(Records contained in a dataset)
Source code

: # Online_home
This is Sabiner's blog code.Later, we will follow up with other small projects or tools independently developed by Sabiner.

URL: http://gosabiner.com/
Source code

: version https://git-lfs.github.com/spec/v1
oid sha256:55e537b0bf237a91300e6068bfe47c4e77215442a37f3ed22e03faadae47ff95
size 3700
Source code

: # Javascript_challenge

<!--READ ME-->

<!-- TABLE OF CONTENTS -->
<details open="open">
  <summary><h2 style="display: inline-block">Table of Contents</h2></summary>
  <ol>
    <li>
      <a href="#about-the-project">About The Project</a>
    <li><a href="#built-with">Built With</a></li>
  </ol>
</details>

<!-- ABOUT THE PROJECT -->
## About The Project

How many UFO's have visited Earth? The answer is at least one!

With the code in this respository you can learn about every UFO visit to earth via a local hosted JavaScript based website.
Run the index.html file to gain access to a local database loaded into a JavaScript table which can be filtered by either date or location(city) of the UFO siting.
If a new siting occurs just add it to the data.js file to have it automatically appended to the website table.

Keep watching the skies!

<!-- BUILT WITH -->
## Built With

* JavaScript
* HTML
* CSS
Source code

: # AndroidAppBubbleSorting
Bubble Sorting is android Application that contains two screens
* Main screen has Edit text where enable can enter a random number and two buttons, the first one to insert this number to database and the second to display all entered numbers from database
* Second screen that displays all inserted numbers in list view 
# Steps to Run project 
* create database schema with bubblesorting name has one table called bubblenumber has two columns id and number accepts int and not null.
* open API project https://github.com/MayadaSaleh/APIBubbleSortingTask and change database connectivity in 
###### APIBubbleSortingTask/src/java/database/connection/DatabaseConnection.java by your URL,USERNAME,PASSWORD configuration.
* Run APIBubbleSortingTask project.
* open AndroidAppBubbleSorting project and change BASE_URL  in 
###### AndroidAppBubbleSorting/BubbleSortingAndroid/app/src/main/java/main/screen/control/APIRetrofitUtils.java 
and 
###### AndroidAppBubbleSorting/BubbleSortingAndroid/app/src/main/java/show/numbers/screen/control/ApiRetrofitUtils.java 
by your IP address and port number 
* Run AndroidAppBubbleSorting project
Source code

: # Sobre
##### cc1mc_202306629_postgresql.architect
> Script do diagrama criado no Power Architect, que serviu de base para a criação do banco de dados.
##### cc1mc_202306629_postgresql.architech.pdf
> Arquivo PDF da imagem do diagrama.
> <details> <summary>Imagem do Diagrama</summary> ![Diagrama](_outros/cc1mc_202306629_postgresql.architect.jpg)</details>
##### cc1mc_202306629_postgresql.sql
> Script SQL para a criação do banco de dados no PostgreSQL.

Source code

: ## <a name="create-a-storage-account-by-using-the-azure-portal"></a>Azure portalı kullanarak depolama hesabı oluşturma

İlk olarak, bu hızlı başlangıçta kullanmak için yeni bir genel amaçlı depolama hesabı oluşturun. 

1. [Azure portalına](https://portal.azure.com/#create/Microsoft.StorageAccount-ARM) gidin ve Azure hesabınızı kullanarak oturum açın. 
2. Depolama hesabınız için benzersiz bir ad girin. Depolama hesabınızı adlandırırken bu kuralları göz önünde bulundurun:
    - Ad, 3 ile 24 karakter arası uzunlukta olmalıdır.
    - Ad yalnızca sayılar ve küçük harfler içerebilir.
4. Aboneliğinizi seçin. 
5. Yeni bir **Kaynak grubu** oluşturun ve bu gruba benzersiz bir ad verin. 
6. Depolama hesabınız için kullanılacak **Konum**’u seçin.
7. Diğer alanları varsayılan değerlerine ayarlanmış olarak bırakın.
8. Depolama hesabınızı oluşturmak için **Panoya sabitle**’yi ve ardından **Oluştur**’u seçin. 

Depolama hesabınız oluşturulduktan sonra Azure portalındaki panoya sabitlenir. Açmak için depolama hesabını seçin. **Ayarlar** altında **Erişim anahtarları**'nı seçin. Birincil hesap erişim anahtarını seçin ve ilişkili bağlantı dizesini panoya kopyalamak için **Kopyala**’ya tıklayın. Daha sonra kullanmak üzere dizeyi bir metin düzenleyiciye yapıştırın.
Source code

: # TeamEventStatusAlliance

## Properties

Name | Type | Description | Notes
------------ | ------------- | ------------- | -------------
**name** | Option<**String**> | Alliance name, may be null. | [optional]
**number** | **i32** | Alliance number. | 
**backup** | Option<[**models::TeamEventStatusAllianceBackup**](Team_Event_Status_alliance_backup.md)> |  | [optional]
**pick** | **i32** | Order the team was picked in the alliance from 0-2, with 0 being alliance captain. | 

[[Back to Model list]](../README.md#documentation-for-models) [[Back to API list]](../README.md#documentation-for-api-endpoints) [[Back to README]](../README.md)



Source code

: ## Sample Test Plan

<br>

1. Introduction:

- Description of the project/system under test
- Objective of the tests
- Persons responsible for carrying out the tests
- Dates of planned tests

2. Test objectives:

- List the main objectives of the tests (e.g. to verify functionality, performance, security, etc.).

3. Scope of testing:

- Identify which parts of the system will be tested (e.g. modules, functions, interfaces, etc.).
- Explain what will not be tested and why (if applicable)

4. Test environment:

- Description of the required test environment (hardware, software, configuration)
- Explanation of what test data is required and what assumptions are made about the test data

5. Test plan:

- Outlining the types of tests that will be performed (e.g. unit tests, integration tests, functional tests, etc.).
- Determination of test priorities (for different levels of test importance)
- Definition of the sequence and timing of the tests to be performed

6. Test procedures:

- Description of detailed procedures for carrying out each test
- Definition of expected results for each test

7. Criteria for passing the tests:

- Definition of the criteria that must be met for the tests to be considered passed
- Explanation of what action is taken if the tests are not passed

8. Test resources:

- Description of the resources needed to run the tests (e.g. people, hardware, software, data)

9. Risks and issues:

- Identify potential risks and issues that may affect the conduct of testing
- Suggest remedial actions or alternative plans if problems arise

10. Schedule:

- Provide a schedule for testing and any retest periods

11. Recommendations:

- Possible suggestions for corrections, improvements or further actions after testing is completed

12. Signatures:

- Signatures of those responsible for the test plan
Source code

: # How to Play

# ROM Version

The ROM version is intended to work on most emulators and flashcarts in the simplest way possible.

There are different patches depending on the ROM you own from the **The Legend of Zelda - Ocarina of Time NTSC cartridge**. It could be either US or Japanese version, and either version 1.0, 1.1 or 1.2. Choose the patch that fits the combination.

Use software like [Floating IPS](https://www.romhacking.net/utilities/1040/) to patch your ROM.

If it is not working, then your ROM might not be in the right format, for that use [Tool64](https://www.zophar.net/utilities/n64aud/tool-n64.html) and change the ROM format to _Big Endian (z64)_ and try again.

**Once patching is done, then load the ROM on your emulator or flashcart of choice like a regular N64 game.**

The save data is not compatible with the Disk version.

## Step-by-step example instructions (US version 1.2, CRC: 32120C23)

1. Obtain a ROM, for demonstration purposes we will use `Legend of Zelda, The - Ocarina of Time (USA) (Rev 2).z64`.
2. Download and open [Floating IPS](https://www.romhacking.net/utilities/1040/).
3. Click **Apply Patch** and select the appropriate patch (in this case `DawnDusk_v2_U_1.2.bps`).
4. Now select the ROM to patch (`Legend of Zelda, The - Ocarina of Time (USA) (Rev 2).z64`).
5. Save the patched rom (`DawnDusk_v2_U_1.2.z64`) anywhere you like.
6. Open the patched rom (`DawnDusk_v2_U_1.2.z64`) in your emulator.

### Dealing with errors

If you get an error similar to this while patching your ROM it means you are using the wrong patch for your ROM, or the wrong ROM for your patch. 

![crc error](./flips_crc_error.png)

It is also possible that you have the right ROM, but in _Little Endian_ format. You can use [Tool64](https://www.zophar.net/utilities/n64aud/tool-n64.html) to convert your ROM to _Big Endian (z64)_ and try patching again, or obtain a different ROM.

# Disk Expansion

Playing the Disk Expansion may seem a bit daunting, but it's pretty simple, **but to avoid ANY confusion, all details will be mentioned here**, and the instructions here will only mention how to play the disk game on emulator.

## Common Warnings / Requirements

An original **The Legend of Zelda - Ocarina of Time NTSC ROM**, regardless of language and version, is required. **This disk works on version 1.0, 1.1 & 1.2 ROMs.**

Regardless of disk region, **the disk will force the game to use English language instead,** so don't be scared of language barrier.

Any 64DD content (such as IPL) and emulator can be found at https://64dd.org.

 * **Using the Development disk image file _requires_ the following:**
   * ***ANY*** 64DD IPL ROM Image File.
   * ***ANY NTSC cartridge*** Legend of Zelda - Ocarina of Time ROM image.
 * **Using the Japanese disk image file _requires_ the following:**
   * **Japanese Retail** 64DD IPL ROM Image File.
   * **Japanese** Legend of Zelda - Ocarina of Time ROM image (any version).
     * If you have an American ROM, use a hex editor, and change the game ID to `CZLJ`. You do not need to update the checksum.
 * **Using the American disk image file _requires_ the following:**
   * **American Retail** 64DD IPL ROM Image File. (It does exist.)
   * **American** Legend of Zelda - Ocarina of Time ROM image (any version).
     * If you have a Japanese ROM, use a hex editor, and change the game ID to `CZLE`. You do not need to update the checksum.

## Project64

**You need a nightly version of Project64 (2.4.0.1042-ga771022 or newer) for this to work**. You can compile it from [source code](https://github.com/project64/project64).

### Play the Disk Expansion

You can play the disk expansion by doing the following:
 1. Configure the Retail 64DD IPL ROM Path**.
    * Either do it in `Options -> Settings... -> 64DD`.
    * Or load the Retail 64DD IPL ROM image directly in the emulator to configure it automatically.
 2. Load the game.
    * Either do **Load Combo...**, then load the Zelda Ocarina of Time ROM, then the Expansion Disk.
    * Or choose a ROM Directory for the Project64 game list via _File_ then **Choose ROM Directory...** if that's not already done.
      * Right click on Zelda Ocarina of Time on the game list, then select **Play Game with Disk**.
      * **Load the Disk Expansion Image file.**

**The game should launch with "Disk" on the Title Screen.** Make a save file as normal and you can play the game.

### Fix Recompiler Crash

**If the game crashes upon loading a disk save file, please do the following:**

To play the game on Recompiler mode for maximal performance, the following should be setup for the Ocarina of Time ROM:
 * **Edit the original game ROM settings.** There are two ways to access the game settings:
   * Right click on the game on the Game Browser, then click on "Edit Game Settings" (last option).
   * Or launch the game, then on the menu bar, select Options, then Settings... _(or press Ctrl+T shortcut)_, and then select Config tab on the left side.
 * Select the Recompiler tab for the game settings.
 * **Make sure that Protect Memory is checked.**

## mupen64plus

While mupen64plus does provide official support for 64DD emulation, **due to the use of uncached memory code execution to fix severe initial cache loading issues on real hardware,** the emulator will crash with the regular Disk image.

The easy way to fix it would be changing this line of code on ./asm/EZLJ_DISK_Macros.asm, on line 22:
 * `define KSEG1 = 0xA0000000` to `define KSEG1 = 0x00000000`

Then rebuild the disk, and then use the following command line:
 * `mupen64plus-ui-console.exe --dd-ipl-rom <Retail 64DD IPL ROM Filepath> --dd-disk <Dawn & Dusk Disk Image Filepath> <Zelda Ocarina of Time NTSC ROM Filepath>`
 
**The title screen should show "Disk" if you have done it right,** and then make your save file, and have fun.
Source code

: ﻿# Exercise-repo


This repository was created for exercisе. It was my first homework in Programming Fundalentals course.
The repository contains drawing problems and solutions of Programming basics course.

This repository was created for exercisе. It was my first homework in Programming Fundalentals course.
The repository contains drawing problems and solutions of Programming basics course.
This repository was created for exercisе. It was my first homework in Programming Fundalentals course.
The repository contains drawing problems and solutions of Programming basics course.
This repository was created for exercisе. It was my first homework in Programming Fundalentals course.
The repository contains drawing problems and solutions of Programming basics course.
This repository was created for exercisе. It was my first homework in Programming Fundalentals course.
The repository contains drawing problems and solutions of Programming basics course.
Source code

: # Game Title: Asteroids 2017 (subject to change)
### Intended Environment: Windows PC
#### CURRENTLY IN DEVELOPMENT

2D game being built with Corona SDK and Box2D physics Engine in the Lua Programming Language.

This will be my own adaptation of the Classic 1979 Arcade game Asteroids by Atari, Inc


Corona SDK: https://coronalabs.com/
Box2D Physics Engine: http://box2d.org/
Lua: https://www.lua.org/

### Work instructions
Starting at the first line of the records above, please copy each line exactly until you reach the line containing "<!-- ABOUT THE PROJECT -->". Include that line and stop there.

### Solution to the exercise
Source code

: # Online_home
This is Sabiner's blog code.Later, we will follow up with other small projects or tools independently developed by Sabiner.

URL: http://gosabiner.com/
Source code

: version https://git-lfs.github.com/spec/v1
oid sha256:55e537b0bf237a91300e6068bfe47c4e77215442a37f3ed22e03faadae47ff95
size 3700
Source code

: # Javascript_challenge

<!--READ ME-->

<!-- TABLE OF CONTENTS -->
<details open="open">
  <summary><h2 style="display: inline-block">Table of Contents</h2></summary>
  <ol>
    <li>
      <a href="#about-the-project">About The Project</a>
    <li><a href="#built-with">Built With</a></li>
  </ol>
</details>

<!-- ABOUT THE PROJECT -->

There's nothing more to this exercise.